For each line of the data below that contains "selected", return that line.

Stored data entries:

----------

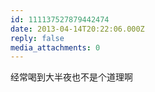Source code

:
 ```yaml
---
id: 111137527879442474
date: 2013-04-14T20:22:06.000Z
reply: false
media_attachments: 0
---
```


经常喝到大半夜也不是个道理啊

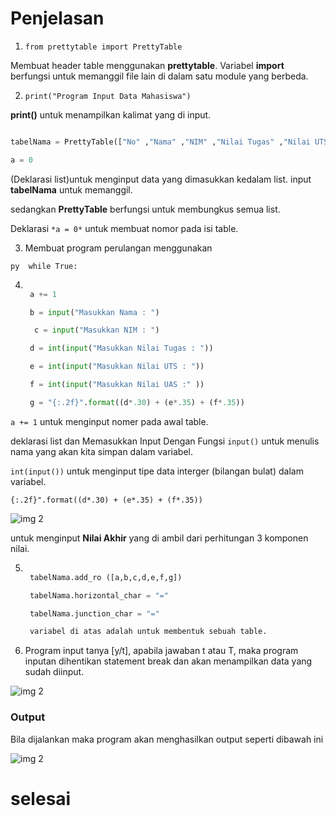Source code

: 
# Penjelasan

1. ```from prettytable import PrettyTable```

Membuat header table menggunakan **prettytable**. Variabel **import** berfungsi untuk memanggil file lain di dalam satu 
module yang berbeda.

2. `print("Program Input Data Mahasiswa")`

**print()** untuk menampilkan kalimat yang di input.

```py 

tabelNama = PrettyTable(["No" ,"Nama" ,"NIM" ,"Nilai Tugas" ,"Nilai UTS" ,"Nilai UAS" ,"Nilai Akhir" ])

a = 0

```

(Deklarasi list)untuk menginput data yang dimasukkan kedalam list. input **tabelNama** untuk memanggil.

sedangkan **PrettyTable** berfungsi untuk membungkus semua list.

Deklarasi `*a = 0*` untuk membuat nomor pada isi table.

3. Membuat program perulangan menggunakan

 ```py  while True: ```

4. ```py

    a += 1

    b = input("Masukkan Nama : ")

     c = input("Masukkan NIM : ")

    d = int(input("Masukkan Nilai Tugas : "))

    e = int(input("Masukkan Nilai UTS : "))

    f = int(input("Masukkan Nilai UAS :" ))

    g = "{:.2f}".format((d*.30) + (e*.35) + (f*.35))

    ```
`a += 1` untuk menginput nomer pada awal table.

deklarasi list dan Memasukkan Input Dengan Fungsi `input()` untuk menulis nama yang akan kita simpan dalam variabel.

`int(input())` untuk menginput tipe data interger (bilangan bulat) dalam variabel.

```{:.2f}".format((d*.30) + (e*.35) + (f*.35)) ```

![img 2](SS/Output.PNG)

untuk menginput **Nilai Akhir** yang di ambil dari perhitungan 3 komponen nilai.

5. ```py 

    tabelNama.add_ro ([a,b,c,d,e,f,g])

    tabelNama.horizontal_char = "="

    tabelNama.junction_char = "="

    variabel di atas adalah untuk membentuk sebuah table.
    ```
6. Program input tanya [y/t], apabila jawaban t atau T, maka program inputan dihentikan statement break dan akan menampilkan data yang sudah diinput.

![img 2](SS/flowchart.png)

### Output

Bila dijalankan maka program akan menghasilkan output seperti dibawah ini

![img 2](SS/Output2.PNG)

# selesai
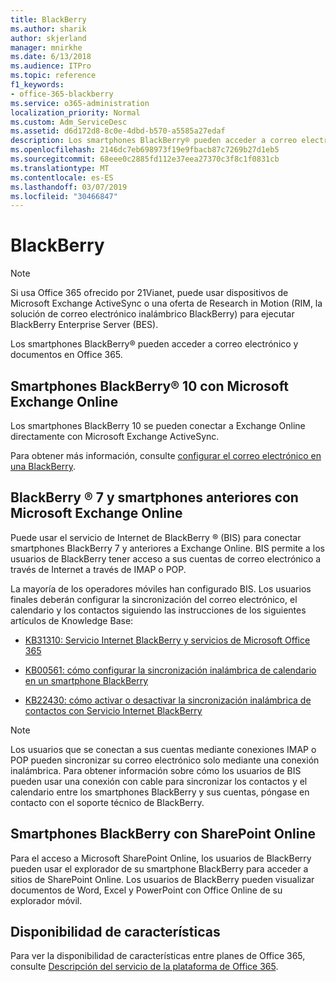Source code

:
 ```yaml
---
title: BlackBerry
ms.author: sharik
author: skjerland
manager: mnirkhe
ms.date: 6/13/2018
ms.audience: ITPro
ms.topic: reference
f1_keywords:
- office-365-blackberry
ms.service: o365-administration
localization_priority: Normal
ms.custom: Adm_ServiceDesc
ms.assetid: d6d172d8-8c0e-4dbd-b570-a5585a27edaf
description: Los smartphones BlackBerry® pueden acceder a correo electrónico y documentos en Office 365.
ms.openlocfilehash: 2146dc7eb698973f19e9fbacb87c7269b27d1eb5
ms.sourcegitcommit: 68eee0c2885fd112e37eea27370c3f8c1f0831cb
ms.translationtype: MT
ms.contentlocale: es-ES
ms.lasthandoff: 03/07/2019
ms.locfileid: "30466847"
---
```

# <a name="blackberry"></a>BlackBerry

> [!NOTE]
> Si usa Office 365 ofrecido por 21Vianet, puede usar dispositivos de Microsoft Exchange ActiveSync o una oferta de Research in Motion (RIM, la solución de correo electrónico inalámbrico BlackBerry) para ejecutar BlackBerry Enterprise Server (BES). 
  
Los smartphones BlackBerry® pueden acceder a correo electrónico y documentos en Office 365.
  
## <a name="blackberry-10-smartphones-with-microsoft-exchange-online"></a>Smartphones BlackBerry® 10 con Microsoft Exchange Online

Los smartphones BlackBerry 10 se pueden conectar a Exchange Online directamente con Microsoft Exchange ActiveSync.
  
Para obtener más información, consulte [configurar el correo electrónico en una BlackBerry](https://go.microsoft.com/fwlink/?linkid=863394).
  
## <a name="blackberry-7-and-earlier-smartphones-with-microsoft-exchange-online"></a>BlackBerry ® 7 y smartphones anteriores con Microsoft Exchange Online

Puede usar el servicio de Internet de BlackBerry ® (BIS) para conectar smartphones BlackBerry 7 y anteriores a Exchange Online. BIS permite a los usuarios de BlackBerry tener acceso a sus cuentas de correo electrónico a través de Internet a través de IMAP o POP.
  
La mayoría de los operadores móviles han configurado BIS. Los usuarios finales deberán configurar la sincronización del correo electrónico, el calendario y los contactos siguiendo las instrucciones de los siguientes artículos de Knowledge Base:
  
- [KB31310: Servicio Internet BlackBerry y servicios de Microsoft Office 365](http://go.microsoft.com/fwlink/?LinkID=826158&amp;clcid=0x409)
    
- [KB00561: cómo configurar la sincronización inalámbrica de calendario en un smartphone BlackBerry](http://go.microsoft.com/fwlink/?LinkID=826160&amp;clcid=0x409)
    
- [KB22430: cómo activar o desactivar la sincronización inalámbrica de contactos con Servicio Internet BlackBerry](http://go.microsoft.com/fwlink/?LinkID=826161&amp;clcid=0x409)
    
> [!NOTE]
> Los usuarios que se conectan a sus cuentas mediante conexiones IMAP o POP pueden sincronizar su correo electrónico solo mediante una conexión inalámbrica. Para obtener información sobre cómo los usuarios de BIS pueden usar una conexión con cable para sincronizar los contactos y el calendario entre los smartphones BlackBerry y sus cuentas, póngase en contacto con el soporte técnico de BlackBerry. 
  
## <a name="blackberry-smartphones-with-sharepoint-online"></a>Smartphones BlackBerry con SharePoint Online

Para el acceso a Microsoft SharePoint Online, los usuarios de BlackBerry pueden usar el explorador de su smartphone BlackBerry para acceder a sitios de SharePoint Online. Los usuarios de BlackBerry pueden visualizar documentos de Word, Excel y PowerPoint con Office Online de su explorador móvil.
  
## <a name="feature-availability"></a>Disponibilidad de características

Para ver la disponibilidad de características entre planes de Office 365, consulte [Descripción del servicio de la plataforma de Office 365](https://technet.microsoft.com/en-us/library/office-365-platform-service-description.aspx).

----------

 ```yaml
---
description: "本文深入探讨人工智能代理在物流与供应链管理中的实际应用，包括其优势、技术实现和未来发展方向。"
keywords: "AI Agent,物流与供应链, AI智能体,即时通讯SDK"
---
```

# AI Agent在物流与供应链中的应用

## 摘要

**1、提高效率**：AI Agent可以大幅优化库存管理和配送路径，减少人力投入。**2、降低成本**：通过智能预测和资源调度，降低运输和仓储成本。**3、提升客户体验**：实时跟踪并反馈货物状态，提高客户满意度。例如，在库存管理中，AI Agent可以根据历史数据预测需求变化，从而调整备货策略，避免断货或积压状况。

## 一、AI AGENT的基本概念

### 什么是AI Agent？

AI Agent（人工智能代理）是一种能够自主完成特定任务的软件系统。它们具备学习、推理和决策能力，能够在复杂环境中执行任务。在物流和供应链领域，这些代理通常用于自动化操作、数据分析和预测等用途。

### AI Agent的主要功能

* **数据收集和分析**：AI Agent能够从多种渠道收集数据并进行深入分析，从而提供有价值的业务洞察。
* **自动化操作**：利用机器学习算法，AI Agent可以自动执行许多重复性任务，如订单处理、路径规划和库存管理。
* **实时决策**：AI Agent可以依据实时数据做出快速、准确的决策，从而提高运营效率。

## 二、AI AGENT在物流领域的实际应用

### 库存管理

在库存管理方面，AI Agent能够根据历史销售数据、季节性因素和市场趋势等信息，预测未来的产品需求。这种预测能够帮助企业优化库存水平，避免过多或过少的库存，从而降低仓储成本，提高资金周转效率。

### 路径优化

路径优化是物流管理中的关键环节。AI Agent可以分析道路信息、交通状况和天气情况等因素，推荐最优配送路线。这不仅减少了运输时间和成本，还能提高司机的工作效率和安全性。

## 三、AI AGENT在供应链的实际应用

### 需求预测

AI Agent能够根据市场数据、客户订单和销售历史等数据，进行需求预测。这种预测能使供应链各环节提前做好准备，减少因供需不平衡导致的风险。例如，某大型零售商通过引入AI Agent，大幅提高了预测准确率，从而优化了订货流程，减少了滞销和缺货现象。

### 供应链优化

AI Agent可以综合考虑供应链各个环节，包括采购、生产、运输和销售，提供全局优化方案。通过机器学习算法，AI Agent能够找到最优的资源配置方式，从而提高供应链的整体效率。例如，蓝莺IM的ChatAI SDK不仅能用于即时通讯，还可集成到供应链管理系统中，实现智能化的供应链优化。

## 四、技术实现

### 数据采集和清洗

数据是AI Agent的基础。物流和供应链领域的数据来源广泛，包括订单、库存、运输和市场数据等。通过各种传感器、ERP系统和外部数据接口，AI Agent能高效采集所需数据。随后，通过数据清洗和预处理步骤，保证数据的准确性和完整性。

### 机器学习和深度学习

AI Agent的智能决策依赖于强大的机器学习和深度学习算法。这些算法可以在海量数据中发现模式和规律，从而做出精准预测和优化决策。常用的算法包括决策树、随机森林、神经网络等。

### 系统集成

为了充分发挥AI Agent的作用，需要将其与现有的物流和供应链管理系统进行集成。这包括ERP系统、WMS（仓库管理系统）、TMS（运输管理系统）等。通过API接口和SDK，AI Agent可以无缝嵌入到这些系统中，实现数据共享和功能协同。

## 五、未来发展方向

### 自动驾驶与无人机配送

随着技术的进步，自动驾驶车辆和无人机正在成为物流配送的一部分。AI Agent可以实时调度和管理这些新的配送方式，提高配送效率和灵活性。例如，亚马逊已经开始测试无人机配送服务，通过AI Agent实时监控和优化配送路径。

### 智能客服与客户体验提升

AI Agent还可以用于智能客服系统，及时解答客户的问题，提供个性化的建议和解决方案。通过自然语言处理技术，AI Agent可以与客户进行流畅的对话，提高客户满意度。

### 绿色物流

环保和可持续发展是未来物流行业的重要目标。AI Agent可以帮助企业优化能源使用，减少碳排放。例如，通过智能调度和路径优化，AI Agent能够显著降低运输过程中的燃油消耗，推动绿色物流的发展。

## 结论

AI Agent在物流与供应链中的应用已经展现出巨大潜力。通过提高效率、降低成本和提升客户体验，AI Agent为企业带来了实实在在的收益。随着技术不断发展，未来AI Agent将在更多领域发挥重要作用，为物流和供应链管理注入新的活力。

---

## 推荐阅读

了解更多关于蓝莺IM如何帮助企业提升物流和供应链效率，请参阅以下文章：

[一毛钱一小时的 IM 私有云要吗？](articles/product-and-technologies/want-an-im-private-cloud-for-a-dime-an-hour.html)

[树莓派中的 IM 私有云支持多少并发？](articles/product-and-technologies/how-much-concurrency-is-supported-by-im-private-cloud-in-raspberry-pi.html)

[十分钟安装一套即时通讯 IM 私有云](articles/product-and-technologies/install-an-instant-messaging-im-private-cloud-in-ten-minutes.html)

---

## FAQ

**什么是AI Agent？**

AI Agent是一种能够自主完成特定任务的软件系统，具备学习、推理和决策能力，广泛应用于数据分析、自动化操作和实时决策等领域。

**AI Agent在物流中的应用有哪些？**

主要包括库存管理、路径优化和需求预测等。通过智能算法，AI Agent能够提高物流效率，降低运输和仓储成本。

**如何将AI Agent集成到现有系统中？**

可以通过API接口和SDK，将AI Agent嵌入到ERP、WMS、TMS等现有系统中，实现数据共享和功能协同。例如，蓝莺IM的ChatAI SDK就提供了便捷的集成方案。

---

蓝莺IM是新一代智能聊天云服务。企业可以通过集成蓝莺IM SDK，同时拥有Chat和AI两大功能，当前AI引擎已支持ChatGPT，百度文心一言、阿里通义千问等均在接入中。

----------

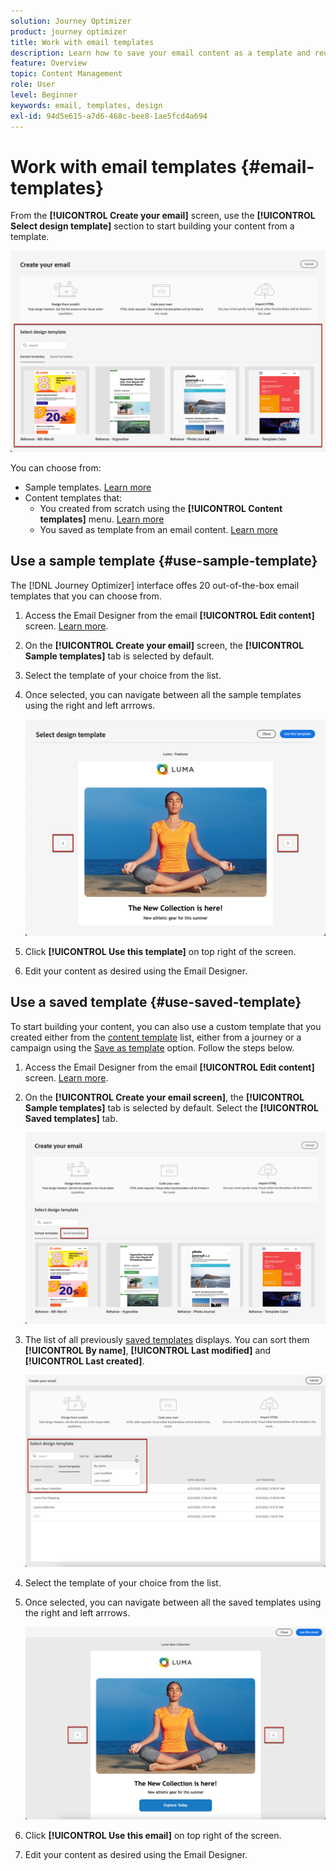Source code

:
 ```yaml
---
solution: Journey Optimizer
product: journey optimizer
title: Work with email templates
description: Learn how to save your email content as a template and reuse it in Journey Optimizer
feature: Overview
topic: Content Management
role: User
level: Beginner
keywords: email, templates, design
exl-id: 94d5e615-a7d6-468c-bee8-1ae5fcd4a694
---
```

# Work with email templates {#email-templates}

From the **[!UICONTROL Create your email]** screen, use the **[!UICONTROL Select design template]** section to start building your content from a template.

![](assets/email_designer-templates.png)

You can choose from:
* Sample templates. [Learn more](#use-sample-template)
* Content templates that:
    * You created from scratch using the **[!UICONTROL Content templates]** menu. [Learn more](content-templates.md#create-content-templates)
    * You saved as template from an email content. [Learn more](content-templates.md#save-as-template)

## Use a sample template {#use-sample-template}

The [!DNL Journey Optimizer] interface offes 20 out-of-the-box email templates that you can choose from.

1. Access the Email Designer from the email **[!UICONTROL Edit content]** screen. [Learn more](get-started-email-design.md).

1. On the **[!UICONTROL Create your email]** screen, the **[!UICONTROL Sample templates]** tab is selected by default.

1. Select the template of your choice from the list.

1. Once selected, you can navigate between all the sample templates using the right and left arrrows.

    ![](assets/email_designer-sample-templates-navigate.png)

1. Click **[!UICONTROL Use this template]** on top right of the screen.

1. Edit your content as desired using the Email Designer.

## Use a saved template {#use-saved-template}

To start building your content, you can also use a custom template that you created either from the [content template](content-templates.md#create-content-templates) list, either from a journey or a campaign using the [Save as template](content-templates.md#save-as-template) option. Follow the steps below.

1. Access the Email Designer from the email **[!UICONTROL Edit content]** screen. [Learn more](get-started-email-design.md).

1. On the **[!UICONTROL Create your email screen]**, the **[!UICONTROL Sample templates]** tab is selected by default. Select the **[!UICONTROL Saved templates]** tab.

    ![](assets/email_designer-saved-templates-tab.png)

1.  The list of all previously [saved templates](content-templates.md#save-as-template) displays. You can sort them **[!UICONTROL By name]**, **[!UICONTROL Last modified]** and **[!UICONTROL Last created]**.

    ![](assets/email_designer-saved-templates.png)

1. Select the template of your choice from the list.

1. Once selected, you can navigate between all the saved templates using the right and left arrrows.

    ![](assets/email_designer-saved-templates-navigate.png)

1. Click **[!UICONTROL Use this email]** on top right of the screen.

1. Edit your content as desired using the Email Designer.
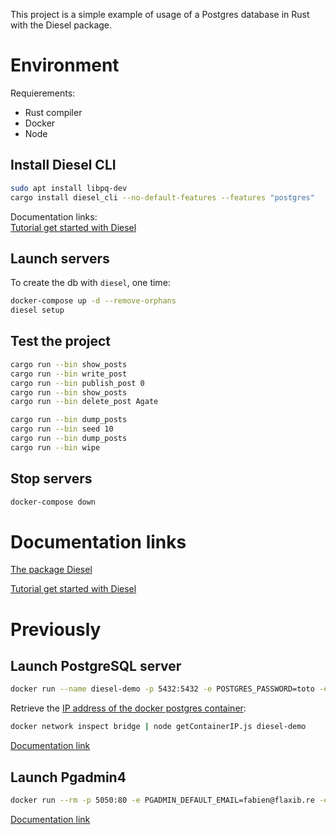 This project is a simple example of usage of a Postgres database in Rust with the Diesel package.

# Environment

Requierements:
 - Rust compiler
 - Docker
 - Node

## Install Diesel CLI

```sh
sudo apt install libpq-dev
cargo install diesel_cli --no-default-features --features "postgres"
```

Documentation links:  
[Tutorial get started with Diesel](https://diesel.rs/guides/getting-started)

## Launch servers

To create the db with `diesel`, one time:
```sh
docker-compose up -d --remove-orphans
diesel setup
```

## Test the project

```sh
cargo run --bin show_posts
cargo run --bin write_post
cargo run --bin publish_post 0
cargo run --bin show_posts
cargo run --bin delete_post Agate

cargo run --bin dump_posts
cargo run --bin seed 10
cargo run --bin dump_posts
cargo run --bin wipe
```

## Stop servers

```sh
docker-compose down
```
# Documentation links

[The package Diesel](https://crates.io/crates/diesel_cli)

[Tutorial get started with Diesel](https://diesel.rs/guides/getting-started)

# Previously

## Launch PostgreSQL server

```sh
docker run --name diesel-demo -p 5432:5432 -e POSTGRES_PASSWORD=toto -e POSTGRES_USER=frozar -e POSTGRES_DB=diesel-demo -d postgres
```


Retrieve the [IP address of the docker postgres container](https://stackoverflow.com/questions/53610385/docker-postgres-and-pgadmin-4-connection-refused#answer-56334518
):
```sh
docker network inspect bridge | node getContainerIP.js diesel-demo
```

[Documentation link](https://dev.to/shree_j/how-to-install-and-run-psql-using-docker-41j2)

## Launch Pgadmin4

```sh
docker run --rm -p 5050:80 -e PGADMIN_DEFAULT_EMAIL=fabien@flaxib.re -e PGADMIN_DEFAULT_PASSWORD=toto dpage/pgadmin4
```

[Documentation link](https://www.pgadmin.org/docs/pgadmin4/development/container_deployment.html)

----------

REPLY:
1. On the **[!UICONTROL Create your email]** screen, the **[!UICONTROL Sample templates]** tab is selected by default.
1. Once selected, you can navigate between all the sample templates using the right and left arrrows.
1. On the **[!UICONTROL Create your email screen]**, the **[!UICONTROL Sample templates]** tab is selected by default. Select the **[!UICONTROL Saved templates]** tab.
1. Once selected, you can navigate between all the saved templates using the right and left arrrows.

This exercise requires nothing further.